Le tribunal de grande instance de Paris examine jeudi 22 septembre l'audience en référé sur la procédure engagée par 5 administrateurs d'EDF, représentant les salariés du groupe, pour obtenir des documents supplémentaires sur le projet d'Hinkley Point. Le lancement du projet a été approuvé par le gouvernement britannique une semaine auparavant. Nicolas Mazzucchi chercheur associé à l'IRIS (institut des relations internationales et stratégiques), géo-économiste, spécialiste des questions énergétiques et fondateur de Polemos consulting, donne des précisions sur cette question de l'EPR (réacteur préssurisé européen).
Concernant l'audience du 22 septembre, Nicolas Mazzucchi indique : "Hinkley Point, c'est un projet colossal, multinational, avec des questions de financement pas toutes résolues pour le moment, donc le moindre petit grand de sable au niveau juridique peut freiner le projet." Il poursuit : "la construction de grandes centrales nucléaires est toujours un pari financier. Le montage financier est complexe, surtout pour une entreprise endettée comme EDF, donc le pari peut sembler risqué. Mais EDF est adossé à l'Etat français et détient le monopole de l'électricité en France, donc l'entreprise a de la ressources."
Nicolas Mazzucchi estime que tout va dépendre des détails du montage financier. "Le gouvernement britannique a donné son accord et ses conditions, maintenant, il faut monter le contrat avec le partenaire chinois." Le chercheur voit d'ailleurs l'entreprise chinoise China General Nuclear Power (CGN) comme la mieux placée dans l'accord tripartite sur la construction des EPR d'Hinkley Point. "Elle apporte son soutien financier à EDF qui en a besoin, et une partie de la construction de la centrale à la Grande-Bretagne, qui le nécessite également", précise Nicolas Mazzucchi. L'entreprise chinoise finance en effet un tiers du chantier d'Hinkley Point.
EDF va devoir débourser environ 16 milliards d'euros pour le chantier britannique. La question de la rentabilité se pose donc. Nicolas Mazzucchi se veut rassurant : "la construction de centrale nécessite un coût pharaonique mais derrière, il y a une véritable rentabilité. Les coûts sont très visibles dans le nucléaire, plus que dans les énergies renouvelables, où la production fluctue en fonction des conditions météo. Le modèle de rentabilité du nucléaire est très fiable et très résilient", détaille le chercheur.

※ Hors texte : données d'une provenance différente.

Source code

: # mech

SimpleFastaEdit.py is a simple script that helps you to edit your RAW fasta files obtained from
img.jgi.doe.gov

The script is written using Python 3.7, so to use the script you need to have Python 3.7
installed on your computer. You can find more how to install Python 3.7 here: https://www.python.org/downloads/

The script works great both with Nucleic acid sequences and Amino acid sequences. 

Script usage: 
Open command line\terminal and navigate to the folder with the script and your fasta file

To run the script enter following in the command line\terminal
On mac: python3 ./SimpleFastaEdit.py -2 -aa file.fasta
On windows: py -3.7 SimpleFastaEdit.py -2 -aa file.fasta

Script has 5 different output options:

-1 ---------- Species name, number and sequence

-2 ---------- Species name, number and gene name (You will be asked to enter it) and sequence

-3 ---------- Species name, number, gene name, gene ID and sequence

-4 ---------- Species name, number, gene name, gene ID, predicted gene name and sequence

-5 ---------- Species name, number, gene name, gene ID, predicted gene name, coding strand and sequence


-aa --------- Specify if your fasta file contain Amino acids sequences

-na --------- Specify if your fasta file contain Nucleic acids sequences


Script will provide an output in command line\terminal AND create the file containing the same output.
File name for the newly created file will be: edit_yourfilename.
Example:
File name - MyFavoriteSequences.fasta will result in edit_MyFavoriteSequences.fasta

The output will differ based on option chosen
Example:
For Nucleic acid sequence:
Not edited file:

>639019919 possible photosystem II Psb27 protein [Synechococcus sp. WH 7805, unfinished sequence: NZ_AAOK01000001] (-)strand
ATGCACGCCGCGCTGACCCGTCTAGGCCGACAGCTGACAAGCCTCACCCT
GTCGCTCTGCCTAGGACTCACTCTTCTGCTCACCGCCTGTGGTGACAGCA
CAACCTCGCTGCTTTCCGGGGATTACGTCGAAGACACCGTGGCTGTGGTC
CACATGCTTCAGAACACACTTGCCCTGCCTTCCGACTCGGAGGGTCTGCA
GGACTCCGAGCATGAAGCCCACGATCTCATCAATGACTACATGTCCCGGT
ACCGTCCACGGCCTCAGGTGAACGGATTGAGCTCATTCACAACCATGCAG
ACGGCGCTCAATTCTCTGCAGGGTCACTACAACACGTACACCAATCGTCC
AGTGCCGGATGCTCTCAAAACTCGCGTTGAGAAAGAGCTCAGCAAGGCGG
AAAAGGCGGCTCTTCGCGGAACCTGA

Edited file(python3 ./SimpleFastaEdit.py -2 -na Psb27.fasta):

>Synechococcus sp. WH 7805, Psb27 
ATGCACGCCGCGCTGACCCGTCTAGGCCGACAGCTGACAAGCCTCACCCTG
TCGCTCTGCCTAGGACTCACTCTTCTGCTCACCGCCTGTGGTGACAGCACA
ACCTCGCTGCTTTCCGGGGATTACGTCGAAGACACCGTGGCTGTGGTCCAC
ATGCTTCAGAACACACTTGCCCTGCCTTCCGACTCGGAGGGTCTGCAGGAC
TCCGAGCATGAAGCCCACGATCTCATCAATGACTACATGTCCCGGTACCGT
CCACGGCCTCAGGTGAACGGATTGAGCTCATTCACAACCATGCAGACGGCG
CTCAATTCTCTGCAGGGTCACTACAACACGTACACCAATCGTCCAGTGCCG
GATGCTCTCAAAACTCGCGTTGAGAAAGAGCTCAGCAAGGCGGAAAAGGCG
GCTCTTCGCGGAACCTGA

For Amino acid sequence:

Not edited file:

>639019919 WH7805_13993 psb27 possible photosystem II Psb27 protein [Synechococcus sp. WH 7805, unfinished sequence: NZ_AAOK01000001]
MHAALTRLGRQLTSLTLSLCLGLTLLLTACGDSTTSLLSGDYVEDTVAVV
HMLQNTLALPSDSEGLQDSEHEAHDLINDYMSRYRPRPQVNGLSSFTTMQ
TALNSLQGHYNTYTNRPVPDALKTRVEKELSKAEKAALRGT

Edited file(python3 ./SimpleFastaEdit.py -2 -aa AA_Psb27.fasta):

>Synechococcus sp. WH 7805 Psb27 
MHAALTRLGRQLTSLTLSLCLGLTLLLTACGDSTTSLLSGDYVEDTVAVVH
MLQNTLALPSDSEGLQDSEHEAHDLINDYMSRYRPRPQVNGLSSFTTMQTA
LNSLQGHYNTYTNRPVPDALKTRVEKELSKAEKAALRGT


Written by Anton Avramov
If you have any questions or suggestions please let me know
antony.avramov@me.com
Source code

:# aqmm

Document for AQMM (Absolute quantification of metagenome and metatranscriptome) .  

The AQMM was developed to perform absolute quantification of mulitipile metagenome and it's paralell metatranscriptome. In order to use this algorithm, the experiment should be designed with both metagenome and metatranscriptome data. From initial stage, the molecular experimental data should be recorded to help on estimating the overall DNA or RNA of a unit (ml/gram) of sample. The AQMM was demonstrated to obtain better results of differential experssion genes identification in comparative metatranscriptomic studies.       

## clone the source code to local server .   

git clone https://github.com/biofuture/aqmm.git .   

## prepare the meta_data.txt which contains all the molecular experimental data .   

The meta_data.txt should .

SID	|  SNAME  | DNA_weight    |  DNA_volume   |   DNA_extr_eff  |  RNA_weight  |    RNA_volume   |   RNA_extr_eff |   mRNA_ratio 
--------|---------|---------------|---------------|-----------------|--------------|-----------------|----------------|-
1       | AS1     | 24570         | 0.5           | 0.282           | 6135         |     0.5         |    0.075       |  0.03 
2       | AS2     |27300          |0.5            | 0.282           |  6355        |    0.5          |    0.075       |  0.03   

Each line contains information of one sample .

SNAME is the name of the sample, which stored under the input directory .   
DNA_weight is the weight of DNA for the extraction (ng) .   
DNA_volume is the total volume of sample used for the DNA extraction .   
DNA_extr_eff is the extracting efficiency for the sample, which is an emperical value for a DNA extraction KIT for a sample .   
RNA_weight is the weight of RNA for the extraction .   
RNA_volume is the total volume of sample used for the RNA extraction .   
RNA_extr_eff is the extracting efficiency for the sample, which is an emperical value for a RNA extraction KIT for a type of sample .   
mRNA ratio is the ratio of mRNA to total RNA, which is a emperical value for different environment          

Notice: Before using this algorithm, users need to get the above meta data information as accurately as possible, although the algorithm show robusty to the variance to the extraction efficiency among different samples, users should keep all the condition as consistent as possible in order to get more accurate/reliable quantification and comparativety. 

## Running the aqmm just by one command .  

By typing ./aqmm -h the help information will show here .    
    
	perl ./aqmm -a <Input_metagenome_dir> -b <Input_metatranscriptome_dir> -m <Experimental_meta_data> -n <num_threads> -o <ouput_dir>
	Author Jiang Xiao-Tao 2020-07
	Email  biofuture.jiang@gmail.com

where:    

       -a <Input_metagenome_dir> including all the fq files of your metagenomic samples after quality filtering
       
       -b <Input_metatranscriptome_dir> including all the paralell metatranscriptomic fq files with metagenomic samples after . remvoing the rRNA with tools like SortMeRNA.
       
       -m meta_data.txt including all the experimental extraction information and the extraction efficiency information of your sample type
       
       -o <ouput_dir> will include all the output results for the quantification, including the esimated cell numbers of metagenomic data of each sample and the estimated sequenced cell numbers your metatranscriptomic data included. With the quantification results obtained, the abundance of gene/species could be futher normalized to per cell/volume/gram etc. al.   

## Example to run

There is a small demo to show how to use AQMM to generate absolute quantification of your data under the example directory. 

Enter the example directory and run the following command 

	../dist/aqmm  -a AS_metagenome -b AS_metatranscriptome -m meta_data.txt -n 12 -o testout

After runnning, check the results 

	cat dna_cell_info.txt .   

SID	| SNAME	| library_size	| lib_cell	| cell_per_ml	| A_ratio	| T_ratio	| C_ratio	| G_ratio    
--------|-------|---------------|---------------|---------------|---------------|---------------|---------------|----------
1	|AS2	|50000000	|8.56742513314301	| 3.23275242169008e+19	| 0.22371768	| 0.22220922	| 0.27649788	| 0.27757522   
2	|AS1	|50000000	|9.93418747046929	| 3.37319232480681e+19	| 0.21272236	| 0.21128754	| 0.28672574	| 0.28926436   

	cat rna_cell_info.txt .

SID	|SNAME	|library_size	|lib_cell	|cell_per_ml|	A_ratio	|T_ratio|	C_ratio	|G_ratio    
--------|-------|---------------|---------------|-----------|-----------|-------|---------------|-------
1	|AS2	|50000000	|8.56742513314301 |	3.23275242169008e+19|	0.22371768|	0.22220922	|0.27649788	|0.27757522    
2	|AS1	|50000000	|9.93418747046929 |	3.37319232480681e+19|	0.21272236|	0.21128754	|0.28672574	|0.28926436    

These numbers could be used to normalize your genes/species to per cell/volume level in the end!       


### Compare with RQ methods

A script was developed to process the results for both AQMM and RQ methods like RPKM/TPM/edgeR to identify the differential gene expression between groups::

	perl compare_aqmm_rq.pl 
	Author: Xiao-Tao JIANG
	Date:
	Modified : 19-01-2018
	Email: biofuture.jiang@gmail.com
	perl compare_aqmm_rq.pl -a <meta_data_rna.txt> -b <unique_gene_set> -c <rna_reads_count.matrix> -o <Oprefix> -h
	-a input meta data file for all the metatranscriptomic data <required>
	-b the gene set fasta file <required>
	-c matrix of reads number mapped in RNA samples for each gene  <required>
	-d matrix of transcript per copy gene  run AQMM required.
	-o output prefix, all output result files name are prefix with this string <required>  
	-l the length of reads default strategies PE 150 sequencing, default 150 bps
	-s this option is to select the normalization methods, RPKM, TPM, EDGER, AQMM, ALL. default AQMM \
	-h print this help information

Les déboires de la construction de l'EPR de Flamanville ne devraient pas non plus se répercuter sur le chantier d'Hinkley Point. "L'EPR constitue un saut technologique dans la mesure où il correspond au premier modèle de centrale 3ème génération plus", explique Nicolas Mazzucchi. "On apprend en marchant sur ce type de construction", ajoute-t-il. "On constate des retards à Flamanville ou en Finlande parce que ce sont les premiers chantiers. Mais en Chine les EPR en construction n'ont pas ce genre de problèmes. Les ingénieurs apprennent beaucoup sur les chantiers existants donc on peut espérer de façon réaliste que les choses se déroulent mieux à Hinkley Point qu'à Flamanville.
Interrogé sur le cas du chantier de Flamanville, Nicolas Mazzucchi n'est pas surpris. "Areva a un certain nombre de soucis, donc la situation à Flamanville n'est pas très étonnante. Heureusement, l'Agence de Sureté Nucléaire (ASN) fait des vérifications et sert de garde-barrière. Elle constitue une grande force sur sa chaine nucléaire française." Concernant l'avenir de la filière, le chercheur se montre optimiste : "avec l'arrivée des EPR chinois et Hinkley point, les contrats servent d'amorçage. Si les réacteurs marchent, cela va donner un vrai coup de pouce au nucléaire français."